Re: [PATCH v2] sched/fair: Don't trigger active lb if src_rq->curr is CFS and not on_rq

From: Xin Zhao

Date: Sun Jun 14 2026 - 08:05:32 EST

On Sun, 14 Jun 2026 12:17:37 +0800 "Aiqun(Maria) Yu" <aiqun.yu@xxxxxxxxxxxxxxxx> wrote:

> What's the probability that curr->on_rq is 1 throughout the entire check?
>
> >
> > In __schedule(), before setting curr to next, during the execution of
> > pick_next_task(), sched_balance_rq() is called. It will unlock and then
> > re-lock the rq, creating "holes" during which other CPUs may see zero
> > rq->curr->on_rq. This situation occurs quite frequently because:
> > 1. Periodic load balancing across CPUs often happens in close succession,
> > leading to collisions in the rq lock during sched_balance_rq().
> > 2. try_to_block_task() sets curr->on_rq to 0, and during the rq lock
> > "hole" in pick_next_task(), rq->curr has not yet been assigned to next,
> > resulting in curr->on_rq being seen as 0.
>
> It is possible that curr->on_rq is seen as 0 and don't need to do active
> balance.
> While my concern is the overhead of check "curr->on_rq" every time to
> the possibility of curr->on_rq should be considered as well.

This indeed reminds me that I should move the checks for curr->sched_class
and curr->on_rq to a more appropriate place.

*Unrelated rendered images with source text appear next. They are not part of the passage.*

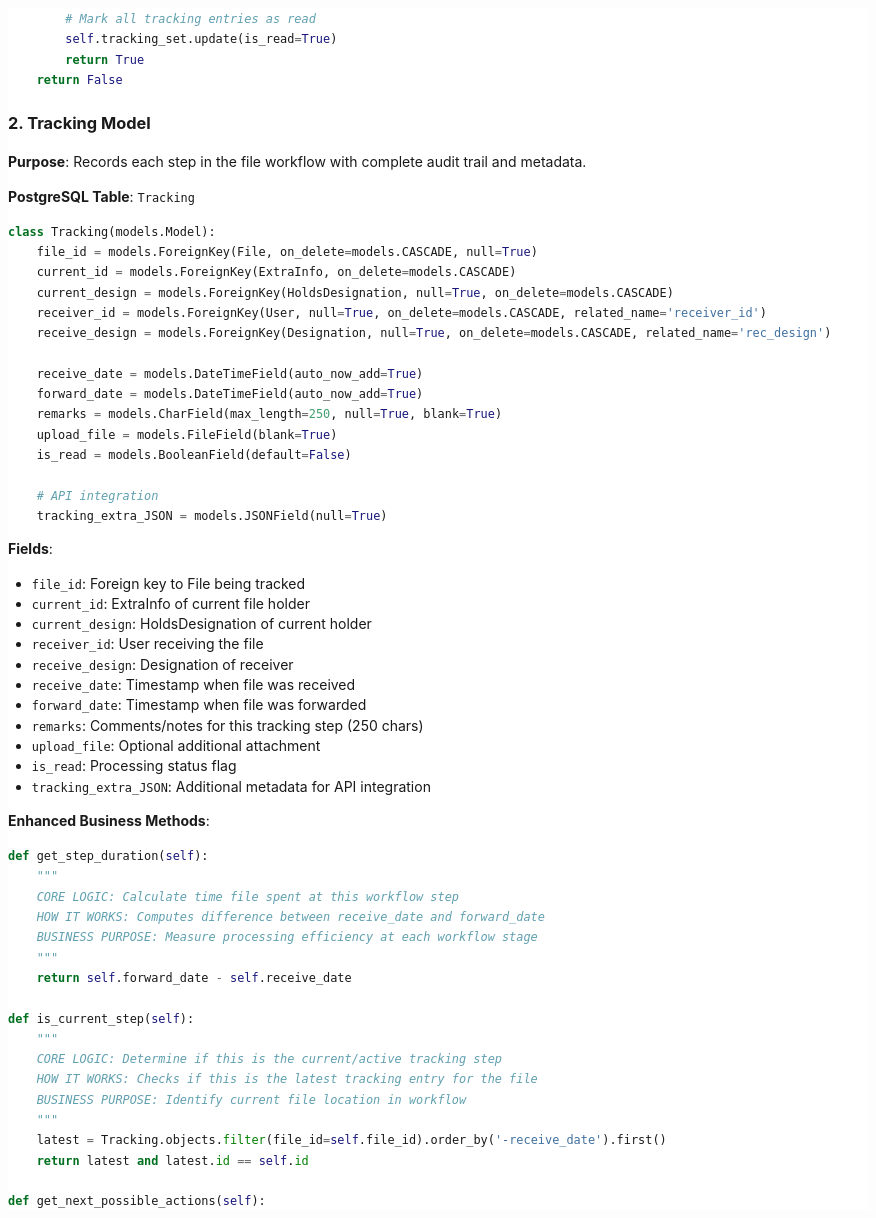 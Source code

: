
 ```python
        # Mark all tracking entries as read
        self.tracking_set.update(is_read=True)
        return True
    return False
```

### 2. Tracking Model

**Purpose**: Records each step in the file workflow with complete audit trail and metadata.

**PostgreSQL Table**: `Tracking`

```python
class Tracking(models.Model):
    file_id = models.ForeignKey(File, on_delete=models.CASCADE, null=True)
    current_id = models.ForeignKey(ExtraInfo, on_delete=models.CASCADE)
    current_design = models.ForeignKey(HoldsDesignation, null=True, on_delete=models.CASCADE)
    receiver_id = models.ForeignKey(User, null=True, on_delete=models.CASCADE, related_name='receiver_id')
    receive_design = models.ForeignKey(Designation, null=True, on_delete=models.CASCADE, related_name='rec_design')
    
    receive_date = models.DateTimeField(auto_now_add=True)
    forward_date = models.DateTimeField(auto_now_add=True)
    remarks = models.CharField(max_length=250, null=True, blank=True)
    upload_file = models.FileField(blank=True)
    is_read = models.BooleanField(default=False)
    
    # API integration
    tracking_extra_JSON = models.JSONField(null=True)
```

**Fields**:
- `file_id`: Foreign key to File being tracked
- `current_id`: ExtraInfo of current file holder
- `current_design`: HoldsDesignation of current holder
- `receiver_id`: User receiving the file
- `receive_design`: Designation of receiver
- `receive_date`: Timestamp when file was received
- `forward_date`: Timestamp when file was forwarded
- `remarks`: Comments/notes for this tracking step (250 chars)
- `upload_file`: Optional additional attachment
- `is_read`: Processing status flag
- `tracking_extra_JSON`: Additional metadata for API integration

**Enhanced Business Methods**:

```python
def get_step_duration(self):
    """
    CORE LOGIC: Calculate time file spent at this workflow step
    HOW IT WORKS: Computes difference between receive_date and forward_date
    BUSINESS PURPOSE: Measure processing efficiency at each workflow stage
    """
    return self.forward_date - self.receive_date

def is_current_step(self):
    """
    CORE LOGIC: Determine if this is the current/active tracking step
    HOW IT WORKS: Checks if this is the latest tracking entry for the file
    BUSINESS PURPOSE: Identify current file location in workflow
    """
    latest = Tracking.objects.filter(file_id=self.file_id).order_by('-receive_date').first()
    return latest and latest.id == self.id

def get_next_possible_actions(self):
```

The number of checks before executing active balancing will increase from
two to three with this patch:
1. Do cpumask_test_cpu() for busiest->curr, ensure it can run on dst_cpu.
2. Confirm that there are no already triggered active balances for the
busiest's run queue.
3. Check busiest->curr; if busiest->curr is a CFS task, it's on_rq should
not be 0.
Testing has shown that condition 1 filters out approximately 91.4% of all
cases, which is a sufficiently high filtering rate. Therefore, conditions
2 and 3 should be evaluated based on this condition. If we consider the
samples filtered out by condition 1, condition 2 will filter out about
5.4% of the cases, and condition 3 will filter out about 2.36% of the
cases.

Thus, it is better to place the filtering of condition 3 after the
filtering of condition 2. This change will be reflected in PATCH v3.
Additionally, this modification will not introduce new cases that skip the
logic for resetting balance_interval to min_interval.

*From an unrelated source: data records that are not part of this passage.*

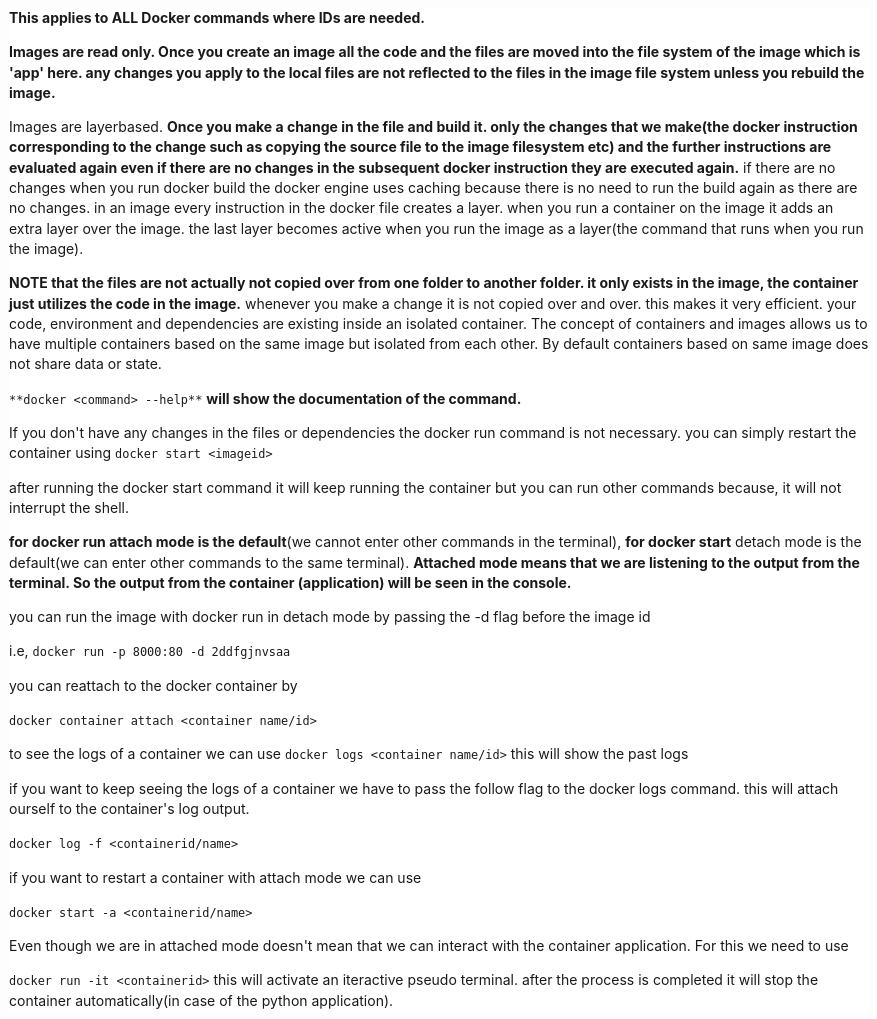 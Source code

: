 **This applies to ALL Docker commands where IDs are needed.**

  
**Images are read only. Once you create an image all the code and the files are moved into the file system of the image which is 'app' here. any changes you apply to the local files are not reflected to the files in the image file system unless you rebuild the image.**

Images are layerbased. **Once you make a change in the file and build it. only the changes that we make(the docker instruction corresponding to the change such as copying the source file to the image filesystem etc) and the further instructions are evaluated again even if there are no changes in the subsequent docker instruction they are executed again.** if there are no changes when you run docker build the docker engine uses caching because there is no need to run the build again as there are no changes. in an image every instruction in the docker file creates a layer. when you run a container on the image it adds an extra layer over the image. the last layer becomes active when you run the image as a layer(the command that runs when you run the image). 

**NOTE that the files are not actually not copied over from one folder to another folder. it only exists in the image, the container just utilizes the code in the image.** whenever you make a change it is not copied over and over. this makes it very efficient. your code, environment and dependencies are existing inside an isolated container. The concept of containers and images allows us to have multiple containers based on the same image but isolated from each other. By default containers based on same image does not share data or state.

`**docker <command> --help**` **will show the documentation of the command.**

If you don't have any changes in the files or dependencies the docker run command is not necessary. you can simply restart the container using `docker start <imageid>` 

after running the docker start command it will keep running the container but you can run other commands because, it will not interrupt the shell. 

**for docker run attach mode is the default**(we cannot enter other commands in the terminal), **for docker start** detach mode is the default(we can enter other commands to the same terminal). **Attached mode means that we are listening to the output from the terminal. So the output from the container (application) will be seen in the console.** 

you can run the image with docker run in detach mode by passing the -d flag before the image id

i.e, `docker run -p 8000:80 -d 2ddfgjnvsaa` 

you can reattach to the docker container by 

`docker container attach <container name/id>` 

to see the logs of a container we can use `docker logs <container name/id>` this will show the past logs

if you want to keep seeing the logs of a container we have to pass the follow flag to the docker logs command. this will attach ourself to the container's log output.

`docker log -f <containerid/name>`

if you want to restart a container with attach mode we can use 

`docker start -a <containerid/name>` 

Even though we are in attached mode doesn't mean that we can interact with the container application. For this we need to use 

`docker run -it <containerid>` this will activate an iteractive pseudo terminal. after the process is completed it will stop the container automatically(in case of the python application).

> > Additionally, in sched_balance_rq(), we unconditionally reset the
> > balance_interval to min_interval. The difference is that original logic
> > does not reset the balance_interval when dst_cpu softirq handler is
> > preempted while src_cpu successfully run the just-dispatched active
> > balancing, during the gaps between two need_active_balance() checks. It
> > seems that we haven't observed any substantial benefits from reducing the
> > opportunities for balance under such fluctuating conditions. So simplify
>
> This is not that clear to me. And could you pls help to have more data
> and example to have more details?
> Maybe it can be separate with different patch?

The changes in this part do indeed seem subtle. I think you're right; they
should be separated into an independent patch with a detailed explanation.

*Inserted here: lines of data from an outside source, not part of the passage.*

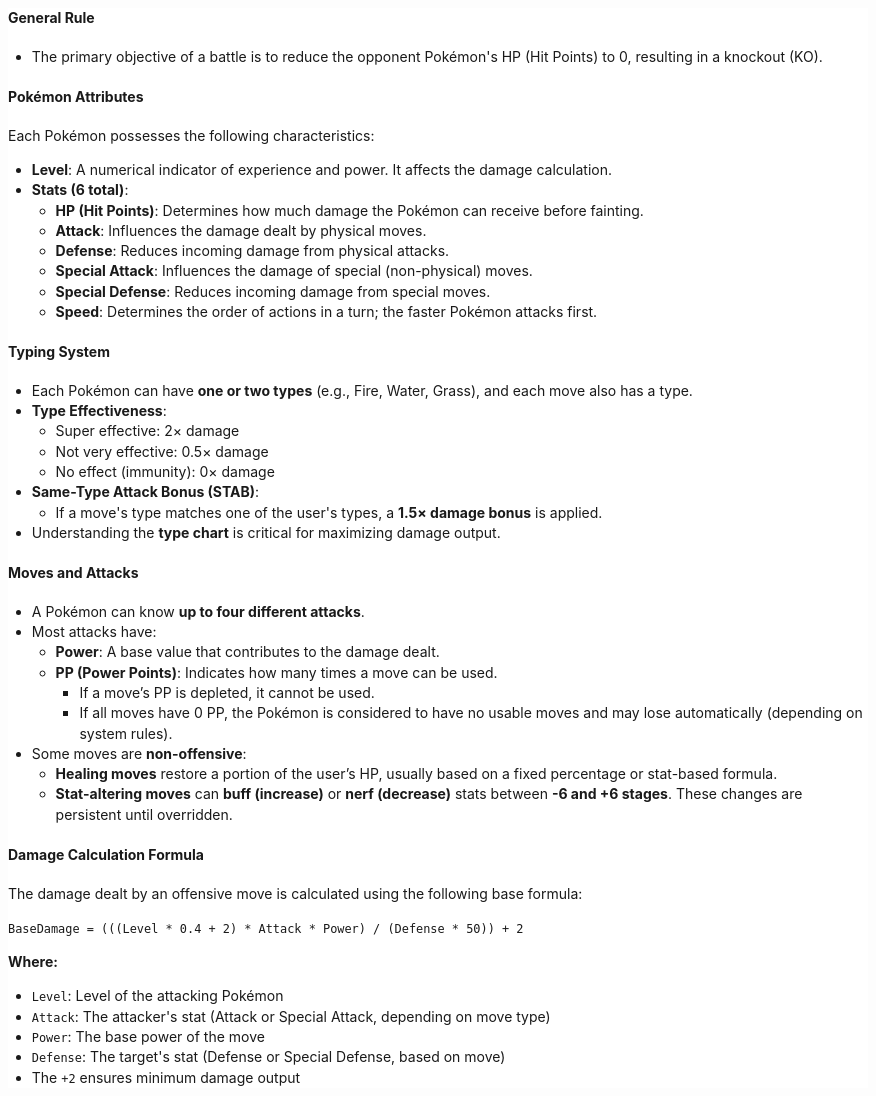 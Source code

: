 #### General Rule

- The primary objective of a battle is to reduce the opponent Pokémon's HP (Hit Points) to 0, resulting in a knockout (KO).

#### Pokémon Attributes

Each Pokémon possesses the following characteristics:

- **Level**: A numerical indicator of experience and power. It affects the damage calculation.
- **Stats (6 total)**:
  - **HP (Hit Points)**: Determines how much damage the Pokémon can receive before fainting.
  - **Attack**: Influences the damage dealt by physical moves.
  - **Defense**: Reduces incoming damage from physical attacks.
  - **Special Attack**: Influences the damage of special (non-physical) moves.
  - **Special Defense**: Reduces incoming damage from special moves.
  - **Speed**: Determines the order of actions in a turn; the faster Pokémon attacks first.

#### Typing System

- Each Pokémon can have **one or two types** (e.g., Fire, Water, Grass), and each move also has a type.
- **Type Effectiveness**:
  - Super effective: 2× damage
  - Not very effective: 0.5× damage
  - No effect (immunity): 0× damage
- **Same-Type Attack Bonus (STAB)**:
  - If a move's type matches one of the user's types, a **1.5× damage bonus** is applied.
- Understanding the **type chart** is critical for maximizing damage output.

#### Moves and Attacks

- A Pokémon can know **up to four different attacks**.
- Most attacks have:
  - **Power**: A base value that contributes to the damage dealt.
  - **PP (Power Points)**: Indicates how many times a move can be used.
    - If a move’s PP is depleted, it cannot be used.
    - If all moves have 0 PP, the Pokémon is considered to have no usable moves and may lose automatically (depending on system rules).
- Some moves are **non-offensive**:
  - **Healing moves** restore a portion of the user’s HP, usually based on a fixed percentage or stat-based formula.
  - **Stat-altering moves** can **buff (increase)** or **nerf (decrease)** stats between **-6 and +6 stages**. These changes are persistent until overridden.

#### Damage Calculation Formula

The damage dealt by an offensive move is calculated using the following base formula:

```text
BaseDamage = (((Level * 0.4 + 2) * Attack * Power) / (Defense * 50)) + 2
```

**Where:**
- `Level`: Level of the attacking Pokémon
- `Attack`: The attacker's stat (Attack or Special Attack, depending on move type)
- `Power`: The base power of the move
- `Defense`: The target's stat (Defense or Special Defense, based on move)
- The `+2` ensures minimum damage output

> > - if (!cpumask_test_cpu(this_cpu, busiest->curr->cpus_ptr)) {
> > + if (!cpumask_test_cpu(this_cpu, busiest->curr->cpus_ptr) ||
> > + (busiest->curr->sched_class == &fair_sched_class &&
> > + !busiest->curr->on_rq)) {
>
> if busiest->curr->sched_class != &fair_sched_class, do we really need to
> do active balance here?
>
> Also maybe unlikely(!busiest->curr->on_rq) instead.

This is also one of the points that puzzled me when I first saw this piece
of code: why there isn't a further check for fair_sched_class. My test
data shows that if the cpumask_test_cpu test is satisfied and
busiest->curr is not a CFS task, the success rate of active balancing
reaches as high as 98.7%. This result is clearly different from our
initial expectations.

I believe this could be attributed to a few reasons:
1. The proportion of real-time tasks in the system is generally quite
small, so they are more likely to occupy busiest->curr for only a brief
period. The CFS tasks we want to migrate may easily be "buried" by this
recently executed real-time task.
2. If this task's CPU can run on dst_cpu, it indicates that the real-time
task is correlated with dst_cpu. Real-time tasks often trigger new
associated CFS tasks, which increases the success rate of executing active
load balancing. I also mentioned this point in the commit log.

> >
> > - if (likely(!active_balance) || need_active_balance(&env)) {
>
> If the active_balance already triggered, why still need reset balancing
> interval?

As mentioned earlier, this part is not very obvious. I will separate this
section and provide a detailed explanation in PATCH v3.

Thanks
Xin Zhao